▼
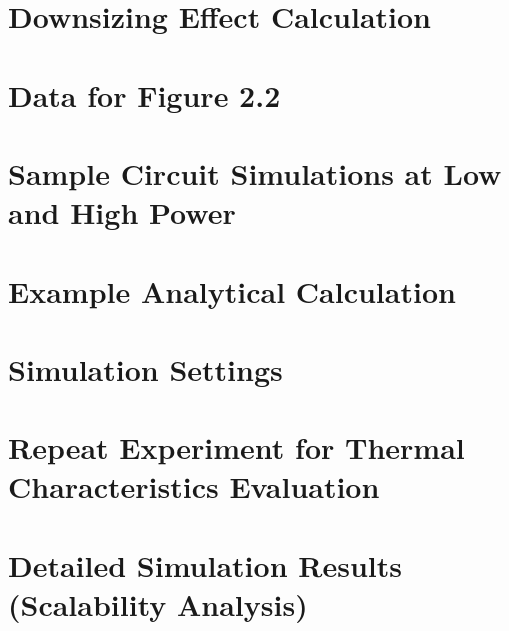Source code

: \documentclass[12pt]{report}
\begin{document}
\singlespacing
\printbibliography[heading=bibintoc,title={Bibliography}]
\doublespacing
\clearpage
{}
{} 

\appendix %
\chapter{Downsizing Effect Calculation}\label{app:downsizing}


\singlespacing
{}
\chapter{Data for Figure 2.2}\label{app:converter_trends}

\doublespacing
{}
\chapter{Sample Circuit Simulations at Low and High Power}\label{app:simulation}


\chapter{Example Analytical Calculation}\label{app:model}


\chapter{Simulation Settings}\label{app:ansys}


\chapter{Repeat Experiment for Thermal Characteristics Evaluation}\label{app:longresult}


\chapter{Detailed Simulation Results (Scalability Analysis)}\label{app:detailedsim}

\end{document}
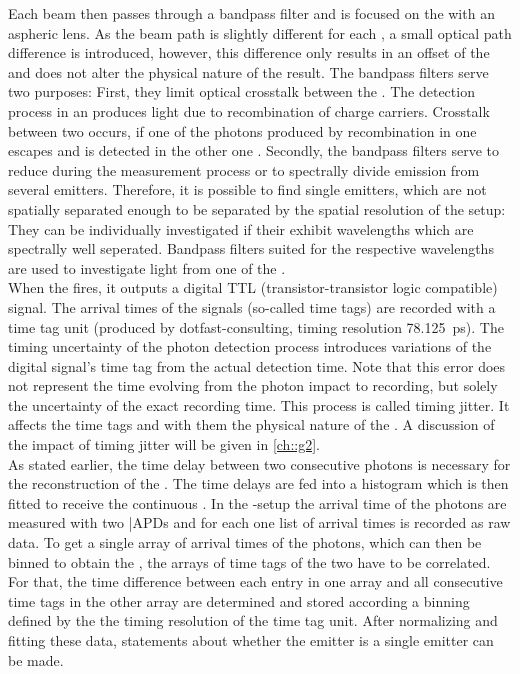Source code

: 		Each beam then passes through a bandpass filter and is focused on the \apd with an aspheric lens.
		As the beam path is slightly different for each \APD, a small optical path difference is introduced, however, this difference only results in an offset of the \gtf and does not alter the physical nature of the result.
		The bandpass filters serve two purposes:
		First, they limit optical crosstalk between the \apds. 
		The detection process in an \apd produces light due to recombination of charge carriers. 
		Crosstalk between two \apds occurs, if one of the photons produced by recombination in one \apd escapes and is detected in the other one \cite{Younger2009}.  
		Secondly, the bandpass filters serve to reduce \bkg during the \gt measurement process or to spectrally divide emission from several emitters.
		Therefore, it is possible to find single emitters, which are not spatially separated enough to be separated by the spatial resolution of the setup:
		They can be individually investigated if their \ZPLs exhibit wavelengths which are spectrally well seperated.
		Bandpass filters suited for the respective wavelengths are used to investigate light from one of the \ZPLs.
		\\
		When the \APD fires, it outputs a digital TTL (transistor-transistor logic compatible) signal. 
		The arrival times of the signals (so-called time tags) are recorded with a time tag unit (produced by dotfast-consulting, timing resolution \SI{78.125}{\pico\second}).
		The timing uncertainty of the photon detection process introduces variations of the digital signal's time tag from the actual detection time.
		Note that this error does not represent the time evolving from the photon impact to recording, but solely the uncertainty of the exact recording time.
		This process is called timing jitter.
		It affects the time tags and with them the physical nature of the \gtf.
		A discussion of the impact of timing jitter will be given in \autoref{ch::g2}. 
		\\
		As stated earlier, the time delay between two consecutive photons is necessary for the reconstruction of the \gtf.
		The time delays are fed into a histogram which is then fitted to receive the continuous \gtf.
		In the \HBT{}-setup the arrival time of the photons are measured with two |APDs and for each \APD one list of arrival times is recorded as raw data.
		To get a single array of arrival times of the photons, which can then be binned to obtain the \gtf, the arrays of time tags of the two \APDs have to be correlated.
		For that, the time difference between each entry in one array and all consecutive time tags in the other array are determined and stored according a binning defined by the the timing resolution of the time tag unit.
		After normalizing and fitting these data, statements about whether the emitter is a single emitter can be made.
▲
▼
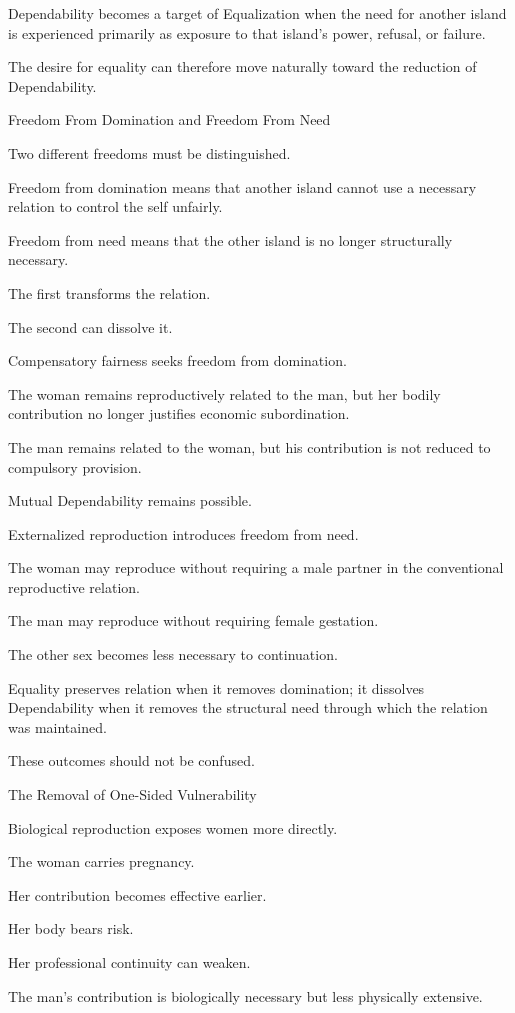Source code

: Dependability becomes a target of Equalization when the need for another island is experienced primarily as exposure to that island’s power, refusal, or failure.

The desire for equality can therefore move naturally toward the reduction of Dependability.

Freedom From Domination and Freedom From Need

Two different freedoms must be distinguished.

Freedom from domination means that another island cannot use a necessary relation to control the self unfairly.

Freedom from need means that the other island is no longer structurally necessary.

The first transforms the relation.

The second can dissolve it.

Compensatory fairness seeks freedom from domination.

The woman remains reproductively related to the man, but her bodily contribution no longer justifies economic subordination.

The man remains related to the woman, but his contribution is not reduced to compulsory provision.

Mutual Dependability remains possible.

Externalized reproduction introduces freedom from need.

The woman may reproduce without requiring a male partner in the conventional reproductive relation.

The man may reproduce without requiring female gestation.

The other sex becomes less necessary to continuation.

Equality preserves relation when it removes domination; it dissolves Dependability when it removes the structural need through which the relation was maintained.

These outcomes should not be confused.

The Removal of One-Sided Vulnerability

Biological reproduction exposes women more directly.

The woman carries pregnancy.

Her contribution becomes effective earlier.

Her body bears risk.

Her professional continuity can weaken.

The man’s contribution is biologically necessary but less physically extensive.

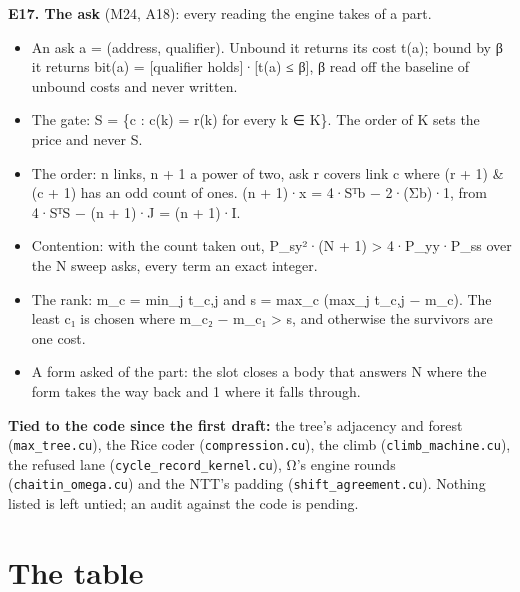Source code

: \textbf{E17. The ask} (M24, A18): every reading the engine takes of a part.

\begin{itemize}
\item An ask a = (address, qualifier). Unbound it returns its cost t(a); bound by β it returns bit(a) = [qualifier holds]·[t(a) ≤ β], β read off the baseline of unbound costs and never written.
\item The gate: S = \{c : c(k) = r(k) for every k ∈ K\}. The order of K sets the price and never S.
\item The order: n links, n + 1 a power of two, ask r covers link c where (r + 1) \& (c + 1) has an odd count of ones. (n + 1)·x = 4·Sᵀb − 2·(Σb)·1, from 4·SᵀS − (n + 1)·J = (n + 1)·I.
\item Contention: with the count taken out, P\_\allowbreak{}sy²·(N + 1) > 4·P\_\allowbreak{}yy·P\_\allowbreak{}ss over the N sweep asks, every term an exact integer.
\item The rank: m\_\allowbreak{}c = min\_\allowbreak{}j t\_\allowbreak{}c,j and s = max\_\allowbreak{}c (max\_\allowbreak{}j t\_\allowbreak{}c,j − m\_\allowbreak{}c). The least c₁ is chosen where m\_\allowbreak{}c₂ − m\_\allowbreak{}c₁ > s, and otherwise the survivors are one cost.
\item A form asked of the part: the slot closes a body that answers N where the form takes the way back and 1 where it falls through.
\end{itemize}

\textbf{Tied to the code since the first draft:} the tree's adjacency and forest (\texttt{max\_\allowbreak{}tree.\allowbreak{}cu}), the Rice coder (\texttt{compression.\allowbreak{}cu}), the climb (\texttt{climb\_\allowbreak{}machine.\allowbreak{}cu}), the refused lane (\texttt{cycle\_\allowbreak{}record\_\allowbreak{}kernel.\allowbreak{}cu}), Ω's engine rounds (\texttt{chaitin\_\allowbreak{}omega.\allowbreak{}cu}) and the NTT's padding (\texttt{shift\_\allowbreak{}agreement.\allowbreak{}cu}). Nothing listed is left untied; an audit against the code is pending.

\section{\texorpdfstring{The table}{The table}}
▲
Requirement:
All lines above that include the word "detection" must be copied into the answer.

Task output:
		The detection process in an \apd produces light due to recombination of charge carriers. 
		The timing uncertainty of the photon detection process introduces variations of the digital signal's time tag from the actual detection time.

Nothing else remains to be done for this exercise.